***** TASK MATERIAL *****

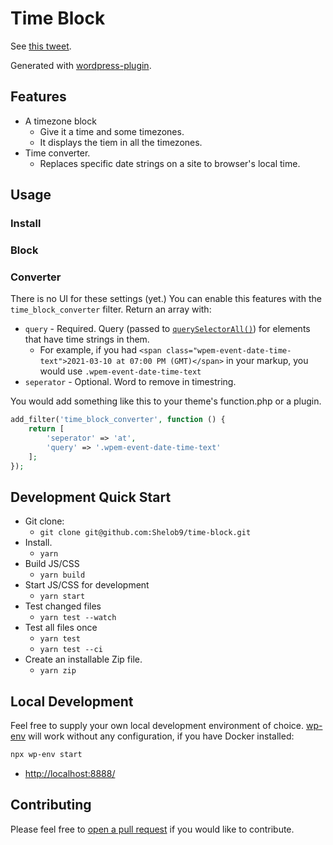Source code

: # Time Block

See [this tweet](https://twitter.com/Josh412/status/1368225886613471233).

Generated with [wordpress-plugin](https://shelob9.github.io/wordpress-plugin/#basic).

## Features

- A timezone block
  - Give it a time and some timezones.
  - It displays the tiem in all the timezones.
- Time converter.
  - Replaces specific date strings on a site to browser's local time.

## Usage

### Install


### Block


### Converter

There is no UI for these settings (yet.) You can enable this features with the `time_block_converter` filter. Return an array with:

- `query` - Required. Query (passed to [`querySelectorAll()`](https://developer.mozilla.org/en-US/docs/Web/API/Document/querySelectorAll)) for elements that have time strings in them.
  - For example, if you had `<span class="wpem-event-date-time-text">2021-03-10 at 07:00 PM (GMT)</span>` in your markup, you would use `.wpem-event-date-time-text`
- `seperator` - Optional. Word to remove in timestring.

You would add something like this to your theme's function.php or a plugin.

```php
add_filter('time_block_converter', function () {
    return [
        'seperator' => 'at',
        'query' => '.wpem-event-date-time-text'
    ];
});
```

## Development Quick Start

- Git clone:
  - `git clone git@github.com:Shelob9/time-block.git`
- Install.
  - `yarn`
- Build JS/CSS
  - `yarn build`
- Start JS/CSS for development
  - `yarn start`
- Test changed files
  - `yarn test --watch`
- Test all files once
  - `yarn test`
  - `yarn test --ci`
- Create an installable Zip file.
  - `yarn zip`

## Local Development

Feel free to supply your own local development environment of choice. [wp-env](https://developer.wordpress.org/block-editor/packages/packages-env/) will work without any configuration, if you have Docker installed:

```bash
npx wp-env start
```

- [http://localhost:8888/](http://localhost:8888/)

## Contributing

Please feel free to [open a pull request](https://github.com/Shelob9/time-block/pulls) if you would like to contribute.
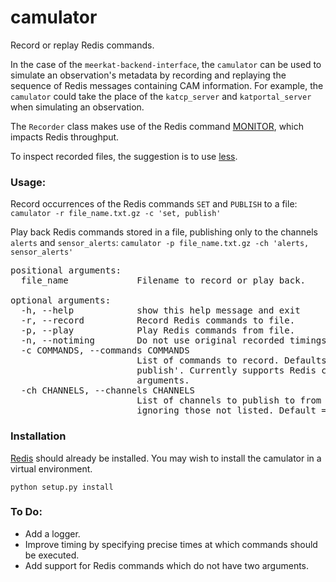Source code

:# camulator

Record or replay Redis commands. 

In the case of the `meerkat-backend-interface`, the `camulator` can be used to simulate an observation's metadata by recording and replaying the sequence of Redis messages containing CAM information. For example, the `camulator` could take the place of the `katcp_server` and `katportal_server` when simulating an observation. 

The `Recorder` class makes use of the Redis command [MONITOR](https://redis.io/commands/MONITOR), which impacts Redis throughput.  

To inspect recorded files, the suggestion is to use [less](https://www.gnu.org/software/less/).

### Usage:

Record occurrences of the Redis commands `SET` and `PUBLISH` to a file:
`camulator -r file_name.txt.gz -c 'set, publish'`

Play back Redis commands stored in a file, publishing only to the channels `alerts` and `sensor_alerts`:
`camulator -p file_name.txt.gz -ch 'alerts, sensor_alerts'`

<pre>
positional arguments:
  file_name             Filename to record or play back.

optional arguments:
  -h, --help            show this help message and exit
  -r, --record          Record Redis commands to file.
  -p, --play            Play Redis commands from file.
  -n, --notiming        Do not use original recorded timings.
  -c COMMANDS, --commands COMMANDS
                        List of commands to record. Defaults to 'set,
                        publish'. Currently supports Redis commands with 2
                        arguments.
  -ch CHANNELS, --channels CHANNELS
                        List of channels to publish to from a recording,
                        ignoring those not listed. Default = 'all'.
</pre>

### Installation

[Redis](https://redis.io/topics/quickstart) should already be installed.
You may wish to install the camulator in a virtual environment. 
 
```
python setup.py install
```

### To Do:

- Add a logger.
- Improve timing by specifying precise times at which commands should be executed.
- Add support for Redis commands which do not have two arguments.

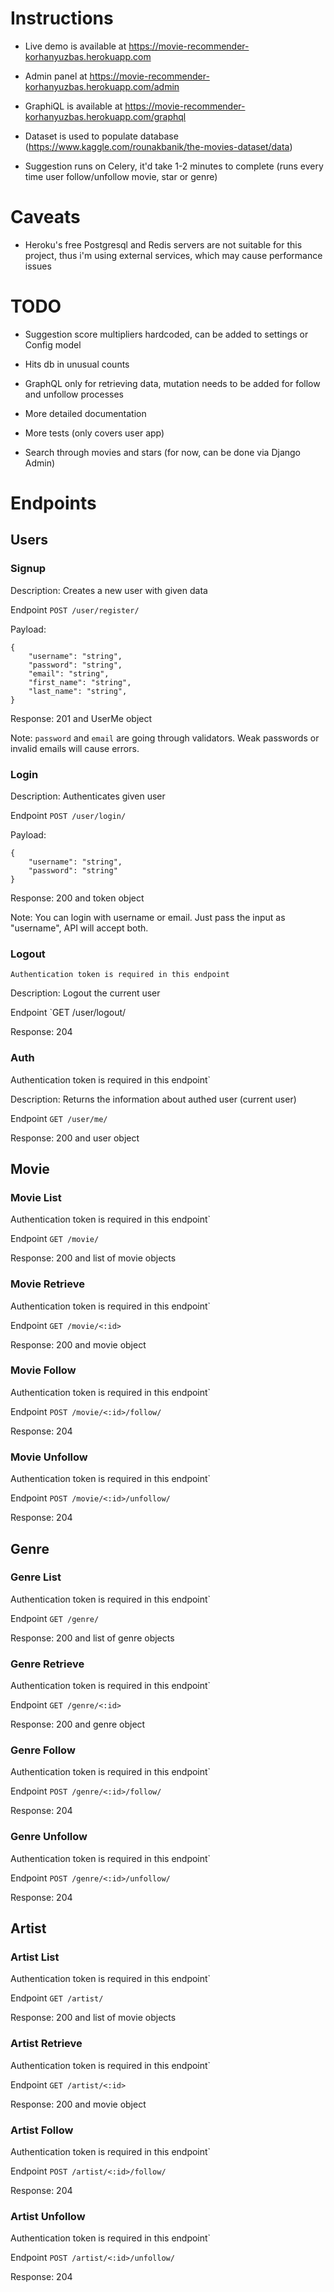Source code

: # Instructions
- Live demo is available at https://movie-recommender-korhanyuzbas.herokuapp.com

- Admin panel at https://movie-recommender-korhanyuzbas.herokuapp.com/admin

- GraphiQL is available at https://movie-recommender-korhanyuzbas.herokuapp.com/graphql

- Dataset is used to populate database (https://www.kaggle.com/rounakbanik/the-movies-dataset/data)

- Suggestion runs on Celery, it'd take 1-2 minutes to complete (runs every time user follow/unfollow movie, star or genre)

# Caveats
- Heroku's free Postgresql and Redis servers are not suitable for this project, thus i'm using external services, which may cause performance issues
# TODO
- Suggestion score multipliers hardcoded, can be added to settings or Config model

- Hits db in unusual counts

- GraphQL only for retrieving data, mutation needs to be added for follow and unfollow processes

- More detailed documentation

- More tests (only covers user app) 

- Search through movies and stars (for now, can be done via Django Admin)

# Endpoints

## Users

### Signup

Description: Creates a new user with given data

Endpoint `POST /user/register/`

Payload:

```
{
    "username": "string",
    "password": "string",
    "email": "string",
    "first_name": "string",
    "last_name": "string",
}
```

Response: 201 and UserMe object

Note: `password` and `email` are going through validators. Weak passwords or invalid emails will cause errors.

### Login

Description: Authenticates given user

Endpoint `POST /user/login/`

Payload:

```
{
    "username": "string",
    "password": "string"
}
```

Response: 200 and token object

Note: You can login with username or email. Just pass the input as "username", API will accept both.

### Logout

`Authentication token is required in this endpoint`

Description: Logout the current user

Endpoint `GET /user/logout/

Response: 204

### Auth

Authentication token is required in this endpoint`

Description: Returns the information about authed user (current user)

Endpoint `GET /user/me/`

Response: 200 and user object

## Movie

### Movie List
Authentication token is required in this endpoint`

Endpoint `GET /movie/`

Response: 200 and list of movie objects

### Movie Retrieve

Authentication token is required in this endpoint`

Endpoint `GET /movie/<:id>`

Response: 200 and movie object

### Movie Follow

Authentication token is required in this endpoint`

Endpoint `POST /movie/<:id>/follow/`

Response: 204 

### Movie Unfollow

Authentication token is required in this endpoint`

Endpoint `POST /movie/<:id>/unfollow/`

Response: 204 

## Genre

### Genre List
Authentication token is required in this endpoint`

Endpoint `GET /genre/`

Response: 200 and list of genre objects

### Genre Retrieve

Authentication token is required in this endpoint`

Endpoint `GET /genre/<:id>`

Response: 200 and genre object

### Genre Follow

Authentication token is required in this endpoint`

Endpoint `POST /genre/<:id>/follow/`

Response: 204 

### Genre Unfollow

Authentication token is required in this endpoint`

Endpoint `POST /genre/<:id>/unfollow/`

Response: 204 

## Artist

### Artist List
Authentication token is required in this endpoint`

Endpoint `GET /artist/`

Response: 200 and list of movie objects

### Artist Retrieve

Authentication token is required in this endpoint`

Endpoint `GET /artist/<:id>`

Response: 200 and movie object

### Artist Follow

Authentication token is required in this endpoint`

Endpoint `POST /artist/<:id>/follow/`

Response: 204 

### Artist Unfollow

Authentication token is required in this endpoint`

Endpoint `POST /artist/<:id>/unfollow/`

Response: 204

*****

Skipping the images, write out the whole listing exactly.

Source code

: # Time Block

See [this tweet](https://twitter.com/Josh412/status/1368225886613471233).

Generated with [wordpress-plugin](https://shelob9.github.io/wordpress-plugin/#basic).

## Features

- A timezone block
  - Give it a time and some timezones.
  - It displays the tiem in all the timezones.
- Time converter.
  - Replaces specific date strings on a site to browser's local time.

## Usage

### Install


### Block


### Converter

There is no UI for these settings (yet.) You can enable this features with the `time_block_converter` filter. Return an array with:

- `query` - Required. Query (passed to [`querySelectorAll()`](https://developer.mozilla.org/en-US/docs/Web/API/Document/querySelectorAll)) for elements that have time strings in them.
  - For example, if you had `<span class="wpem-event-date-time-text">2021-03-10 at 07:00 PM (GMT)</span>` in your markup, you would use `.wpem-event-date-time-text`
- `seperator` - Optional. Word to remove in timestring.

You would add something like this to your theme's function.php or a plugin.

```php
add_filter('time_block_converter', function () {
    return [
        'seperator' => 'at',
        'query' => '.wpem-event-date-time-text'
    ];
});
```

## Development Quick Start

- Git clone:
  - `git clone git@github.com:Shelob9/time-block.git`
- Install.
  - `yarn`
- Build JS/CSS
  - `yarn build`
- Start JS/CSS for development
  - `yarn start`
- Test changed files
  - `yarn test --watch`
- Test all files once
  - `yarn test`
  - `yarn test --ci`
- Create an installable Zip file.
  - `yarn zip`

## Local Development

Feel free to supply your own local development environment of choice. [wp-env](https://developer.wordpress.org/block-editor/packages/packages-env/) will work without any configuration, if you have Docker installed:

```bash
npx wp-env start
```

- [http://localhost:8888/](http://localhost:8888/)

## Contributing

Please feel free to [open a pull request](https://github.com/Shelob9/time-block/pulls) if you would like to contribute.
Source code

:# camulator

Record or replay Redis commands. 

In the case of the `meerkat-backend-interface`, the `camulator` can be used to simulate an observation's metadata by recording and replaying the sequence of Redis messages containing CAM information. For example, the `camulator` could take the place of the `katcp_server` and `katportal_server` when simulating an observation. 

The `Recorder` class makes use of the Redis command [MONITOR](https://redis.io/commands/MONITOR), which impacts Redis throughput.  

To inspect recorded files, the suggestion is to use [less](https://www.gnu.org/software/less/).

### Usage:

Record occurrences of the Redis commands `SET` and `PUBLISH` to a file:
`camulator -r file_name.txt.gz -c 'set, publish'`

Play back Redis commands stored in a file, publishing only to the channels `alerts` and `sensor_alerts`:
`camulator -p file_name.txt.gz -ch 'alerts, sensor_alerts'`

<pre>
positional arguments:
  file_name             Filename to record or play back.

optional arguments:
  -h, --help            show this help message and exit
  -r, --record          Record Redis commands to file.
  -p, --play            Play Redis commands from file.
  -n, --notiming        Do not use original recorded timings.
  -c COMMANDS, --commands COMMANDS
                        List of commands to record. Defaults to 'set,
                        publish'. Currently supports Redis commands with 2
                        arguments.
  -ch CHANNELS, --channels CHANNELS
                        List of channels to publish to from a recording,
                        ignoring those not listed. Default = 'all'.
</pre>

### Installation

[Redis](https://redis.io/topics/quickstart) should already be installed.
You may wish to install the camulator in a virtual environment. 
 
```
python setup.py install
```

### To Do:

- Add a logger.
- Improve timing by specifying precise times at which commands should be executed.
- Add support for Redis commands which do not have two arguments.

Source code

: # Instructions
- Live demo is available at https://movie-recommender-korhanyuzbas.herokuapp.com

- Admin panel at https://movie-recommender-korhanyuzbas.herokuapp.com/admin

- GraphiQL is available at https://movie-recommender-korhanyuzbas.herokuapp.com/graphql

- Dataset is used to populate database (https://www.kaggle.com/rounakbanik/the-movies-dataset/data)

- Suggestion runs on Celery, it'd take 1-2 minutes to complete (runs every time user follow/unfollow movie, star or genre)

# Caveats
- Heroku's free Postgresql and Redis servers are not suitable for this project, thus i'm using external services, which may cause performance issues
# TODO
- Suggestion score multipliers hardcoded, can be added to settings or Config model

- Hits db in unusual counts

- GraphQL only for retrieving data, mutation needs to be added for follow and unfollow processes

- More detailed documentation

- More tests (only covers user app) 

- Search through movies and stars (for now, can be done via Django Admin)

# Endpoints

## Users

### Signup

Description: Creates a new user with given data

Endpoint `POST /user/register/`

Payload:

```
{
    "username": "string",
    "password": "string",
    "email": "string",
    "first_name": "string",
    "last_name": "string",
}
```

Response: 201 and UserMe object

Note: `password` and `email` are going through validators. Weak passwords or invalid emails will cause errors.

### Login

Description: Authenticates given user

Endpoint `POST /user/login/`

Payload:

```
{
    "username": "string",
    "password": "string"
}
```

Response: 200 and token object

Note: You can login with username or email. Just pass the input as "username", API will accept both.

### Logout

`Authentication token is required in this endpoint`

Description: Logout the current user

Endpoint `GET /user/logout/

Response: 204

### Auth

Authentication token is required in this endpoint`

Description: Returns the information about authed user (current user)

Endpoint `GET /user/me/`

Response: 200 and user object

## Movie

### Movie List
Authentication token is required in this endpoint`

Endpoint `GET /movie/`

Response: 200 and list of movie objects

### Movie Retrieve

Authentication token is required in this endpoint`

Endpoint `GET /movie/<:id>`

Response: 200 and movie object

### Movie Follow

Authentication token is required in this endpoint`

Endpoint `POST /movie/<:id>/follow/`

Response: 204 

### Movie Unfollow

Authentication token is required in this endpoint`

Endpoint `POST /movie/<:id>/unfollow/`

Response: 204 

## Genre

### Genre List
Authentication token is required in this endpoint`

Endpoint `GET /genre/`

Response: 200 and list of genre objects

### Genre Retrieve

Authentication token is required in this endpoint`

Endpoint `GET /genre/<:id>`

Response: 200 and genre object

### Genre Follow

Authentication token is required in this endpoint`

Endpoint `POST /genre/<:id>/follow/`

Response: 204 

### Genre Unfollow

Authentication token is required in this endpoint`

Endpoint `POST /genre/<:id>/unfollow/`

Response: 204 

## Artist

### Artist List
Authentication token is required in this endpoint`

Endpoint `GET /artist/`

Response: 200 and list of movie objects

### Artist Retrieve

Authentication token is required in this endpoint`

Endpoint `GET /artist/<:id>`

Response: 200 and movie object

### Artist Follow

Authentication token is required in this endpoint`

Endpoint `POST /artist/<:id>/follow/`

Response: 204 

### Artist Unfollow

Authentication token is required in this endpoint`

Endpoint `POST /artist/<:id>/unfollow/`

Response: 204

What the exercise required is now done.